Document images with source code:

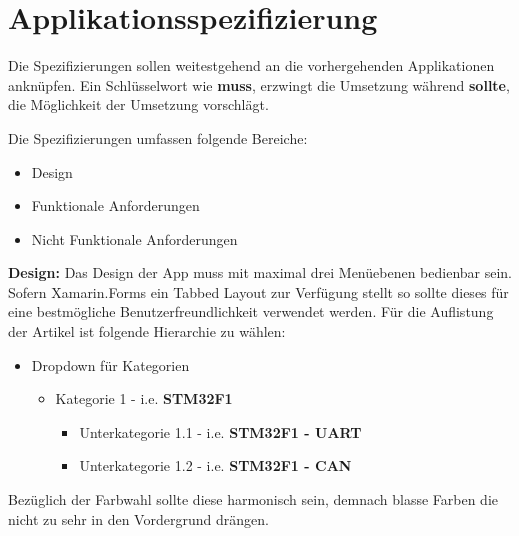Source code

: 	\newpage

\section{Applikationsspezifizierung}
\label{sec:mckspecs}

	Die Spezifizierungen sollen weitestgehend an die vorhergehenden Applikationen anknüpfen. Ein Schlüsselwort wie \textbf{muss}, erzwingt die Umsetzung während \textbf{sollte}, die Möglichkeit der Umsetzung vorschlägt.

	Die Spezifizierungen umfassen folgende Bereiche:
	\begin{itemize}
		\setlength\itemsep{0em}
		\item Design
		\item Funktionale Anforderungen
		\item Nicht Funktionale Anforderungen
	\end{itemize}

	\textbf{Design:} Das Design der App muss mit maximal drei Menüebenen bedienbar sein. Sofern Xamarin.Forms ein Tabbed Layout zur Verfügung stellt so sollte dieses für eine bestmögliche Benutzerfreundlichkeit verwendet werden. Für die Auflistung der Artikel ist folgende Hierarchie zu wählen:
	\begin{itemize}
		\setlength\itemsep{0em}
		\item Dropdown für Kategorien
		\begin{itemize}
			\setlength\itemsep{0em}
			\item Kategorie 1 - i.e. \textbf{STM32F1}
			\begin{itemize}
				\setlength\itemsep{0em}
				\item Unterkategorie 1.1 - i.e. \textbf{STM32F1 - UART}
				\item Unterkategorie 1.2 - i.e. \textbf{STM32F1 - CAN}
			\end{itemize}
		\end{itemize}
	\end{itemize}
	Bezüglich der Farbwahl sollte diese harmonisch sein, demnach blasse Farben die nicht zu sehr in den Vordergrund drängen.

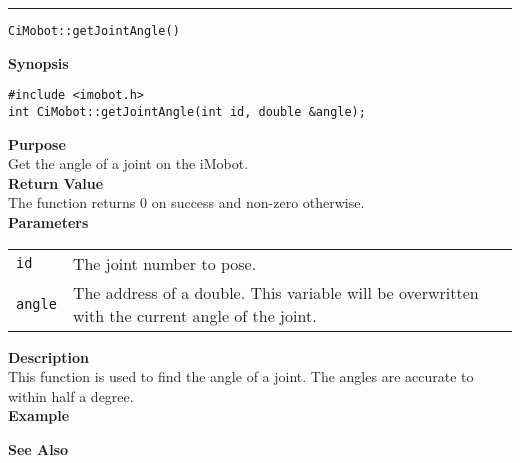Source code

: \noindent
\vspace{5pt}
\rule{6.5in}{0.015in}
\noindent
{\LARGE \texttt{CiMobot::getJointAngle()}}\\
{}

\noindent
{\bf Synopsis}\\
\begin{verbatim}
#include <imobot.h>
int CiMobot::getJointAngle(int id, double &angle);
\end{verbatim}

\noindent
{\bf Purpose}\\
Get the angle of a joint on the iMobot.\\

\noindent
{\bf Return Value}\\
The function returns 0 on success and non-zero otherwise.\\

\noindent
{\bf Parameters}
\vspace{-0.1in}
\begin{description}
\item               
\begin{tabular}{p{10 mm}p{145 mm}}
\texttt{id} & The joint number to pose. \\
\texttt{angle} & The address of a double. This variable will be overwritten
with the current angle of the joint.
\end{tabular}
\end{description}

\noindent
{\bf Description}\\
This function is used to find the angle of a joint. The angles are accurate to
within half a degree. \\

\noindent
{\bf Example}\\
\noindent

\noindent
{\bf See Also}\\

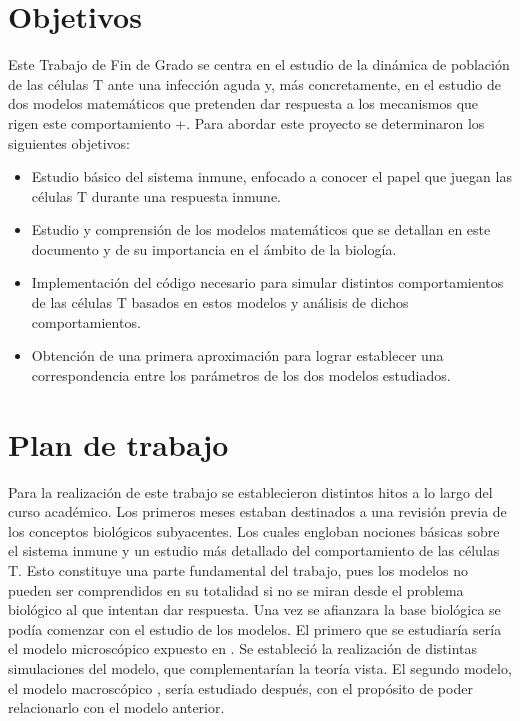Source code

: \section{Objetivos}

Este Trabajo de Fin de Grado se centra en el estudio de la dinámica de población de las células T ante una infección aguda y, más concretamente, en el estudio de dos modelos matemáticos que pretenden dar respuesta a los mecanismos que rigen este comportamiento
+. Para abordar este proyecto se determinaron los siguientes objetivos:

 \begin{itemize}
 	
	\item Estudio básico del sistema inmune, enfocado a conocer el papel que juegan las células T durante una respuesta inmune.
	
	\item Estudio y comprensión de los modelos matemáticos que se detallan en este documento y de su importancia en el ámbito de la biología.
	
 	\item Implementación del código necesario para simular distintos comportamientos de las células T basados en estos modelos y análisis de dichos comportamientos. 
 	
 	\item Obtención de una primera aproximación para lograr establecer una correspondencia entre los parámetros de los dos modelos estudiados. 
 \end{itemize}


\section{Plan de trabajo}

Para la realización de este trabajo se establecieron distintos hitos a lo largo del curso académico. Los primeros meses estaban destinados a una revisión previa de los conceptos biológicos subyacentes. Los cuales engloban nociones básicas sobre el sistema inmune y un estudio más detallado del comportamiento de las células T. Esto constituye una parte fundamental del trabajo, pues los modelos no pueden ser comprendidos en su totalidad si no se miran desde el problema biológico al que intentan dar respuesta. Una vez se afianzara la base biológica se podía comenzar con el estudio de los modelos. El primero que se estudiaría sería el modelo microscópico expuesto en \cite{JTB}. Se estableció la realización de distintas simulaciones del modelo, que complementarían la teoría vista. El segundo modelo, el modelo macroscópico \citep{arias2015growth}, sería estudiado después, con el propósito de poder relacionarlo con el modelo anterior.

● **WHAT TO PRODUCE**
Copy each line of the data that contains the word "begin", leaving the other lines out.

● **EXPECTED ANSWER**
	\begin{itemize}
	\begin{itemize}
		\begin{itemize}
			\begin{itemize}
\begin{verbatim}
\begin{description}
\begin{tabular}{p{10 mm}p{145 mm}}
 \begin{itemize}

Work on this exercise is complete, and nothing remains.